I was on this project during its last six months. At that time everything showed its age, from code to UI. It would have been a prime candidate for codebase refactoring and UI overhaul. The reasons why I would be against undertaking such endevour were:
- Adobe started phasing out Flash/Apache Flex
- Plans to replace with newer technology
- Not enough people (Not everywhere are UX and UI designers valued)
Second project to discuss was a group of apps, ranging from three to 18 years old. Unlike the banking project, documentation older than decade was in the form of code, last five or so years were available in form of JIRA tickets. A lot of people worked on this project throughout the years, so it had two issues, loss of know-how and clutter.
Clutter, fortunately, wasn't the biggest issue. It made fixing bugs and implementing new features harder and making sure my back-end leaning colleagues were consitent felt often times like herding cats.
Loss of know-how was more painful. First of all there were screens that allegedly someone was using but when I asked about them no one was able to tell me how to reach them. So during my first year on this project, they were urban legend to me. Fortunately no complaints were made about them for years.
On more serious note, there was a place in application where someone some time ago created their own undocumented framework. The issue rose when a customer reported an usability bug. From anecdotal experience from developer before me, when they worked at that area it usually took them the whole sprint to fix anything.

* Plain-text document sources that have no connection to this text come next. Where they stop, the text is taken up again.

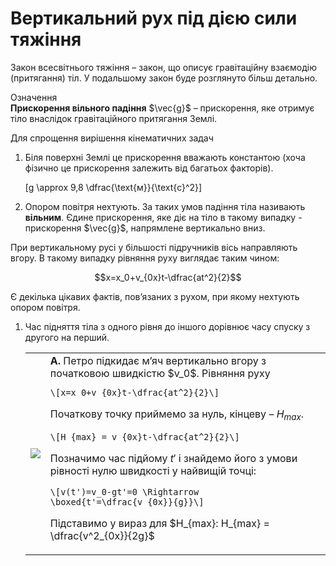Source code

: # Вертикальний рух пiд дiєю сили тяжiння

<p1>Закон всесвiтнього тяжiння</p1> – закон, що описує гравiтацiйну взаємодiю (притягання) тiл. У подальшому закон буде розглянуто бiльш детально.

<div class="eoz-wrap">
<span class="eoz">Означення</span>
<div class="eoz-text">
<b>Прискорення вiльного падiння</b> $\vec{g}$ – прискорення, яке отримує тiло внаслiдок
гравiтацiйного притягання Землi.
<p></p>

Для спрощення вирiшення кiнематичних задач
<ol>
<li>Бiля поверхнi Землi це прискорення вважають константою (хоча фiзично це прискорення залежить вiд багатьох факторiв).</li>

\[g \approx 9,8 \dfrac{\text{м}}{\text{c}^2}\]

<li>Опором повiтря нехтують. За таких умов падiння тiла називають <b>вiльним</b>. Єдине прискорення, яке дiє на тiло в такому випадку - прискорення $\vec{g}$, напрямлене вертикально вниз.</li>
</ol>
</div>
</div>

При вертикальному русi у бiльшостi пiдручникiв вiсь направляють вгору. В такому випадку рiвняння руху виглядає таким чином:

$$x=x_0+v_{0x}t-\dfrac{at^2}{2}$$

Є декiлька цiкавих фактiв, пов’язаних з рухом, при якому нехтують опором повiтря.

<ol>
<li><p1>Час пiдняття тiла з одного рiвня до iншого дорiвнює часу спуску з другого на перший.</p1>

<table style="width:100%">
<tr>
<td><img class="image"  src="https://rawgit.com/chudaol/ed-era-book-physics/master/images/chapter_2/8.svg" /></td>
<td><b>А.</b> Петро пiдкидає м’яч вертикально вгору з початковою швидкiстю $v_0$.
Рiвняння руху 
	
	\[x=x_0+v_{0x}t-\dfrac{at^2}{2}\]
			
Початкову точку приймемо за нуль, кiнцеву – $H_{max}$.
			
    \[H_{max} = v_{0x}t-\dfrac{at^2}{2}\]
			
Позначимо час пiдйому $t'$ i знайдемо його з умови рiвностi нулю швидкостi у найвищiй точцi:
			
    \[v(t')=v_0-gt'=0 \Rightarrow \boxed{t'=\dfrac{v_{0x}}{g}}\]
			
Пiдставимо у вираз для $H_{max}: H_{max} = \dfrac{v^2_{0x}}{2g}$</td>
</tr>
</table>

</li>
</ol>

In this case refactoring is recommendable but other factors may apply:
- When is the estimated end-of-line for the app?
- If an app is supposed to be switched to maintenance mode within a year or two and no big features are planned, it's reasonable to leave it as is
- Does it block other parts of app?
- Badly implemented authentication needs to be refactored as soon as possible.
- A standalone form which causes a minor glitch when a page redirects to it and fixing it means spending weeks on it, is probably not worth the effort until slow months
Third project is a side project. Although a lot of people don't consider them worthy of talking about because there's no money in it I do believe that they are worth talking about because most of the libraries that are used in modern front-end development either are people's side projects or started as one. Besides side projects are places where a lot of developers learn new techniques because we can experiment as much as we like.
On my side project the core things work. Unfortunately there's a dark place in taxonomy that needs to get fixing. So there's no question that it needs refactoring and it will get refactored. The question is when.
Side projects like any other project have a laundry list of to-dos and to-be-dones but unlike day job projects the time is more limited. Since we are in the pandemic and at least partial lockdown where I live is imminent in next couple of weeks my plan is to look into it during my stay at home vacation soon.
Refactor every once in a while. If you choose not to, expect slower development and high turnout among developers because not a single soul is happy working in bad code base.